Só você sabe que eu não como a ponta dos pães
mas não sei como poupar as bordas das coisas,
 limpar ou usar uma coisa até o fim também não é comigo.
 Você também já viu de perto como eu posso perder o foco
 ser levada pro invisível das coisas
 e depois de muito me perder 
 de lá trazer mensagens muito claras.
 Você já viu o cerne do meu medo
 e o quanto eu posso sentir medo 
 e que eu o herdei. Antes de mim 
 quantos da mesma espécie — 
 os iconoclastas com rigor — falharam
 como você e também eu falhamos
 uns com os outros? Eu já te disse
 preferia que não conversássemos
 nesses termos de erro
 porque tanto no meu caso
 como no teu
 o perfeccionismo leva ao incêndio
 e tem sido boa esta temporada
 de silêncio. Afinal, entre nós o intervalo
 sempre foi uma forma de ligação.
 O primeiro SMS que você me mandou
 falava que onde você estava o céu tinha estrelas.
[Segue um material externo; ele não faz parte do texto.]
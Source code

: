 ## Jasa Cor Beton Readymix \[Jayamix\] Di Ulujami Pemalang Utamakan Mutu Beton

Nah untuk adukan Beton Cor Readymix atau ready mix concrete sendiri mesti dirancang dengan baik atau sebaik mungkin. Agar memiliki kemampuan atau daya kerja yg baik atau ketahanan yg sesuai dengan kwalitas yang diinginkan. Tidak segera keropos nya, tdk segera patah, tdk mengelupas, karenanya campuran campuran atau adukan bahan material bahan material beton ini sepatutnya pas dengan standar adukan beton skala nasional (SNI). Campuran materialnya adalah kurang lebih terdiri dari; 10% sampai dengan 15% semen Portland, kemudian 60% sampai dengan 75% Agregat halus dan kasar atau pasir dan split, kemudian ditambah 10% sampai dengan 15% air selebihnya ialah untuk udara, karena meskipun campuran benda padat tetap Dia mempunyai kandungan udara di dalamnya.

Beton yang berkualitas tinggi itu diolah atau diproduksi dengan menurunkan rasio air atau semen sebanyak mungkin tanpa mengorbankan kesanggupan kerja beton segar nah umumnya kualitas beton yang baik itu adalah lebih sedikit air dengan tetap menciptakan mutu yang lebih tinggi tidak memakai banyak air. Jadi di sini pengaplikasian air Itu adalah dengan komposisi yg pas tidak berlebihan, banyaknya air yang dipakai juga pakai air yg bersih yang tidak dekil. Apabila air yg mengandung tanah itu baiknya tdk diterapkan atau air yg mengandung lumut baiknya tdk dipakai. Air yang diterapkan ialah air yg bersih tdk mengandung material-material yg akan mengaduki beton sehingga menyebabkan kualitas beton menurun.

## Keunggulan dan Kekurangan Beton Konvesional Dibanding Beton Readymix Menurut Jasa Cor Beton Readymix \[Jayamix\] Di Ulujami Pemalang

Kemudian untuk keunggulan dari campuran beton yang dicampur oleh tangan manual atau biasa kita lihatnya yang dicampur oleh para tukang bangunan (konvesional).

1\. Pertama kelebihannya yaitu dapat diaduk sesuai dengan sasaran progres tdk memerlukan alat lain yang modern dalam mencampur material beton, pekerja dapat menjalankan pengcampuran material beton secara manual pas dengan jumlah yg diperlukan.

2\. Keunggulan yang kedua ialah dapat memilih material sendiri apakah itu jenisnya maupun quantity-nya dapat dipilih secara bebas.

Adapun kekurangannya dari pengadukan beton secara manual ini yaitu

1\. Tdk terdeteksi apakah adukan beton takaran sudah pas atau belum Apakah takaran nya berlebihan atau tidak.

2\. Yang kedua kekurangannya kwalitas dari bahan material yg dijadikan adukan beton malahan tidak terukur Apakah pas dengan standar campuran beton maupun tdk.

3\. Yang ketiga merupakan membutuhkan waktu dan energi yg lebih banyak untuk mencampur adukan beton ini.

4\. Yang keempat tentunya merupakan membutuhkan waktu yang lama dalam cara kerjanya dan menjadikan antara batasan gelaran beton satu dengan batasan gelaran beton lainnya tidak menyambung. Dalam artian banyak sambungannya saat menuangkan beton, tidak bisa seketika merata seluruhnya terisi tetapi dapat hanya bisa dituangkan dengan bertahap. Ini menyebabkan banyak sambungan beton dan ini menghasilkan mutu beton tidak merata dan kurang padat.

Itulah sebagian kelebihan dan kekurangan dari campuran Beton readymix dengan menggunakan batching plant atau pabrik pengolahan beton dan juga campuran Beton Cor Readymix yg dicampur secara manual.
 Eu estava no Sul, você no Norte
 e o teu país era o meu também.
 Não chovia, mas eu não via um só brilho
 no céu — eles estavam todos em mim
 e como eram só teus
 não te entreguei o facto.
 Contigo não preciso nunca entregar nada
 já está tudo sempre entregue
 e eu inventei que tinha visto as estrelas.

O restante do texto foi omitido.